Assignment
Pick out every line of the entries below where "Screenshot" occurs, and copy those lines.

Source material
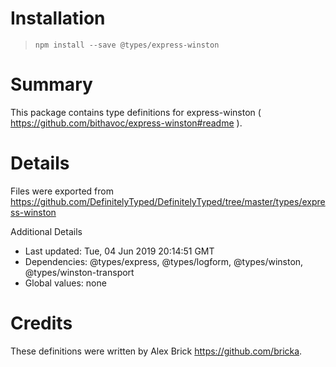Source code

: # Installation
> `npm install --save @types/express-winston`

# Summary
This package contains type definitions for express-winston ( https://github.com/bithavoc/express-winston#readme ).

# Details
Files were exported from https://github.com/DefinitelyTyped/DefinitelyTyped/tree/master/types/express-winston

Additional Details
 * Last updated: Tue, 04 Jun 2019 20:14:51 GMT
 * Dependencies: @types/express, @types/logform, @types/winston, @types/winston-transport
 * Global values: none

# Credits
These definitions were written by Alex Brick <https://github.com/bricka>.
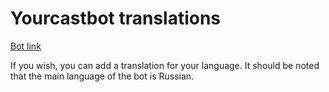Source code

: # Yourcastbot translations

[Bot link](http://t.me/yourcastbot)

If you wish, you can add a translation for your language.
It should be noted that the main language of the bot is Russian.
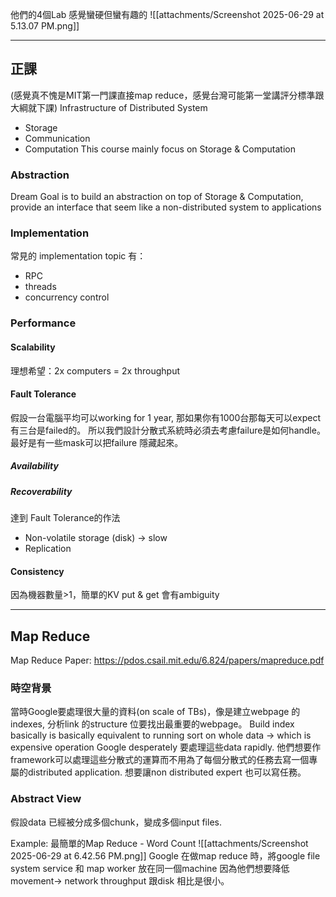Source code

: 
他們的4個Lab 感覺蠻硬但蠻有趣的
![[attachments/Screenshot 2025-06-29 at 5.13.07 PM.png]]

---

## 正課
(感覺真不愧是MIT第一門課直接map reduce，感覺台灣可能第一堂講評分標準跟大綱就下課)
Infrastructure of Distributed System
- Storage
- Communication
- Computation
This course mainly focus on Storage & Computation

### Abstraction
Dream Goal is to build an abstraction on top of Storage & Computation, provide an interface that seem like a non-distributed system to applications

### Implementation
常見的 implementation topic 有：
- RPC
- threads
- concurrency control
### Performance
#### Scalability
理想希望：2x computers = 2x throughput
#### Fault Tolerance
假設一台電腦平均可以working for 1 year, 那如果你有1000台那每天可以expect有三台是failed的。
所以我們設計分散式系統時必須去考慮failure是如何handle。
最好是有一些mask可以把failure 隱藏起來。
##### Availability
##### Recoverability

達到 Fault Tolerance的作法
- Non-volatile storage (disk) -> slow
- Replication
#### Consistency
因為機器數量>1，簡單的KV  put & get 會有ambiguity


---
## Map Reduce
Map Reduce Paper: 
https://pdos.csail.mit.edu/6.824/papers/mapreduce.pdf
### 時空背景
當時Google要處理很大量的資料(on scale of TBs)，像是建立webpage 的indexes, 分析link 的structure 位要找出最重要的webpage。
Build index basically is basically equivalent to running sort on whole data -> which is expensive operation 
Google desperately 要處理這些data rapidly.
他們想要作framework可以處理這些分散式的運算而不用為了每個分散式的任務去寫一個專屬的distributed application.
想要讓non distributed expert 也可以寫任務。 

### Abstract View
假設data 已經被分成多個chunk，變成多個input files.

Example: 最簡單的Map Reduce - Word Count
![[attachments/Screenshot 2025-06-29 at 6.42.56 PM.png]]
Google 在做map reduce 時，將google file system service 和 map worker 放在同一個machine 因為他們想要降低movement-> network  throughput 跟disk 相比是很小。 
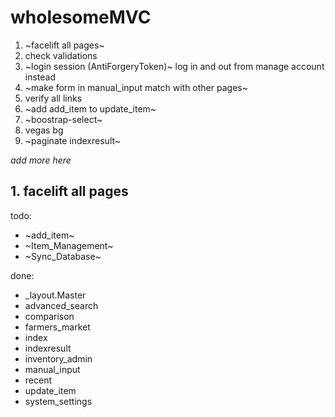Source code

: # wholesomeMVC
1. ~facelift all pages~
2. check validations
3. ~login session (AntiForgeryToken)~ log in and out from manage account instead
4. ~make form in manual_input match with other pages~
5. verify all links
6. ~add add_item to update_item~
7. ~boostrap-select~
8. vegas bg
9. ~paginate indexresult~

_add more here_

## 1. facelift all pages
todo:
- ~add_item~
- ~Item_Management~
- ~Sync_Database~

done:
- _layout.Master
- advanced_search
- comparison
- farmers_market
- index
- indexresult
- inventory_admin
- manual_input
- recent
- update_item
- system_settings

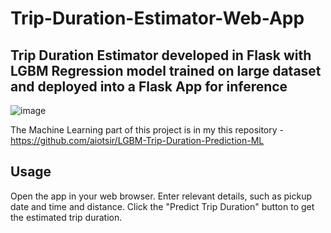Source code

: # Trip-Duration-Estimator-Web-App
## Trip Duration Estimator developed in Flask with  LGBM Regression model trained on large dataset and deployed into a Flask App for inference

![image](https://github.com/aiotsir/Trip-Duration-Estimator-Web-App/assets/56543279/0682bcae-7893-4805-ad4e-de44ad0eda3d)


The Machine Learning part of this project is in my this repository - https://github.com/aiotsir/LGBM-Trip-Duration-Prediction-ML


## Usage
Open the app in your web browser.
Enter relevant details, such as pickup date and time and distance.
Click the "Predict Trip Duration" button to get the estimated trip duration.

==

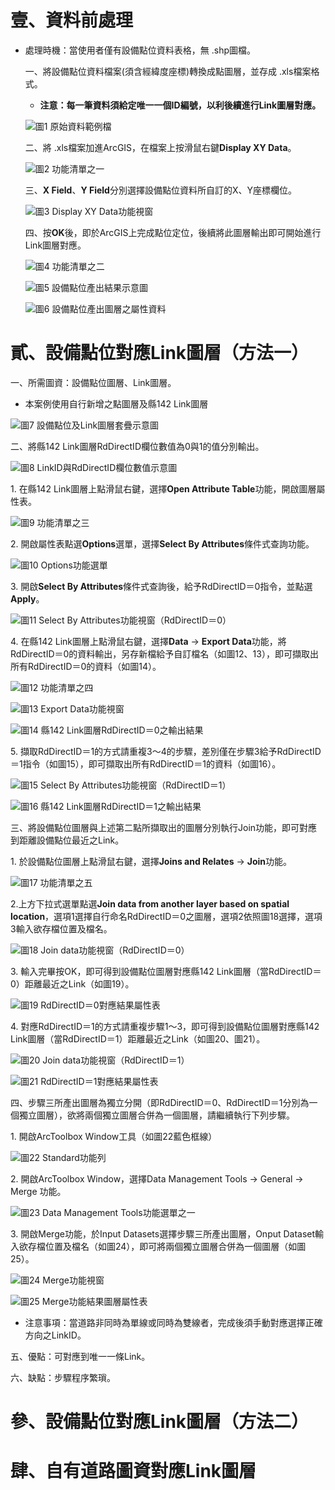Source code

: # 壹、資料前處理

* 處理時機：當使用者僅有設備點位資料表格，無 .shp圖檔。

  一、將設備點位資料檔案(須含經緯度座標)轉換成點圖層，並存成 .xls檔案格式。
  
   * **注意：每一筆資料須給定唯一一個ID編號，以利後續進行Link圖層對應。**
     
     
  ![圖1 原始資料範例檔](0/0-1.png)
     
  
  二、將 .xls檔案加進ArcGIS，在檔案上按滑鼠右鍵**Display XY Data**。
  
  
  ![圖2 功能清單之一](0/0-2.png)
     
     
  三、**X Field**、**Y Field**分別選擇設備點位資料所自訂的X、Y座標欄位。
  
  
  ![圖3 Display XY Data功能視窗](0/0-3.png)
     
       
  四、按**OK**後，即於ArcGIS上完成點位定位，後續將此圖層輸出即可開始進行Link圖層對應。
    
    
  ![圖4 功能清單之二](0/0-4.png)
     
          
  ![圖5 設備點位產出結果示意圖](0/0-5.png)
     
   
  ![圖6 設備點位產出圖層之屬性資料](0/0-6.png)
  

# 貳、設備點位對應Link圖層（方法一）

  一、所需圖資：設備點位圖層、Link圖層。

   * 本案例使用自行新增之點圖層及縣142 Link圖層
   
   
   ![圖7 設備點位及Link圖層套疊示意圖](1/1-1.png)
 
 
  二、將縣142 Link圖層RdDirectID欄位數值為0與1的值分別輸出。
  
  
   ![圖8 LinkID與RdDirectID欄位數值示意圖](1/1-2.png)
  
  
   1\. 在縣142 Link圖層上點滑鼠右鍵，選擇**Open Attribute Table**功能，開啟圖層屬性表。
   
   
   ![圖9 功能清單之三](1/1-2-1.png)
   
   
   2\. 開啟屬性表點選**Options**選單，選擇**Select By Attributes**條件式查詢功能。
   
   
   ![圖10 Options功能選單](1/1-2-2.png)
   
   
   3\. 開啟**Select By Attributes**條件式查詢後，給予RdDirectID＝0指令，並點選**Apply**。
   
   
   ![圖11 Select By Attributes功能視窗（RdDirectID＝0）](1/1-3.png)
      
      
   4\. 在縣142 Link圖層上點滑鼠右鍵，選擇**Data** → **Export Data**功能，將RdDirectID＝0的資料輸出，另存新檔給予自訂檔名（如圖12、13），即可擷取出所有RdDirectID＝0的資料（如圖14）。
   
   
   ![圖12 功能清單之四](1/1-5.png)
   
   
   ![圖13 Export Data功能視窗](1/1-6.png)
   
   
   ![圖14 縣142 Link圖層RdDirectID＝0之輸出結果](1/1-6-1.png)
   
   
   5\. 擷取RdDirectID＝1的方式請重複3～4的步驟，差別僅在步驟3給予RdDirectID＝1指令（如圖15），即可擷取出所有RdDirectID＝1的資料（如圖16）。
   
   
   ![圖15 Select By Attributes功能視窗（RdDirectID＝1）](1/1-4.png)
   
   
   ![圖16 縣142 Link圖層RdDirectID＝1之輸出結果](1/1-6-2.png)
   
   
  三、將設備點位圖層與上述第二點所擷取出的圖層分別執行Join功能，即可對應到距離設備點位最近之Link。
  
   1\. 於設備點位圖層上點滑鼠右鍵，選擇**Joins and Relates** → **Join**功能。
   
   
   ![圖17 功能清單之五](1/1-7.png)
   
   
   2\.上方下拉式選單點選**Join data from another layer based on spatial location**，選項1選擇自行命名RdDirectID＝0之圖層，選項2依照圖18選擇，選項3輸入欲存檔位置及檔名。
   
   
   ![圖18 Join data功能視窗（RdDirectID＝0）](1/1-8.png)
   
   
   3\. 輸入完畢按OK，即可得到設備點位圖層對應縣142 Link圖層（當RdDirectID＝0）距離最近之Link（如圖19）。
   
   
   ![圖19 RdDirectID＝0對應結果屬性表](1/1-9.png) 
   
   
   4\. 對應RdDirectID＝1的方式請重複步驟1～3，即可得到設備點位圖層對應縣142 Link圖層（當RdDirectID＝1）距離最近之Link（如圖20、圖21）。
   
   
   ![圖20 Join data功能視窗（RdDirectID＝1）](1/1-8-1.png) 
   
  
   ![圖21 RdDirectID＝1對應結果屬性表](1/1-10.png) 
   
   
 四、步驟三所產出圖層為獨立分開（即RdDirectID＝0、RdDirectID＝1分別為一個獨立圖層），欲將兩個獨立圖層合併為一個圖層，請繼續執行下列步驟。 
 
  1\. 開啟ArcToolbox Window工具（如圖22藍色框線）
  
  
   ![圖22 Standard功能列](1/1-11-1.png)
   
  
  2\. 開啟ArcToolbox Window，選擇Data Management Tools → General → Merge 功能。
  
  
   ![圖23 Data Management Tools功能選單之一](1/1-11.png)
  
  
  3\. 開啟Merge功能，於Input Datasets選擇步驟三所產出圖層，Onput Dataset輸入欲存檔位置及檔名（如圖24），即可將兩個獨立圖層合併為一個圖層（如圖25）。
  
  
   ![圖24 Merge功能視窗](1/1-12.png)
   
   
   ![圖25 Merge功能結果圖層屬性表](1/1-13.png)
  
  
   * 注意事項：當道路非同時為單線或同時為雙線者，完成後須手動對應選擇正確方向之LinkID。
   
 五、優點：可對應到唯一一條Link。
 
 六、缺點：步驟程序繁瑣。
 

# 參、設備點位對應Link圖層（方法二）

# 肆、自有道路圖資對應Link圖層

Problem solution
![[attachments/Screenshot 2025-06-29 at 5.13.07 PM.png]]
![[attachments/Screenshot 2025-06-29 at 6.42.56 PM.png]]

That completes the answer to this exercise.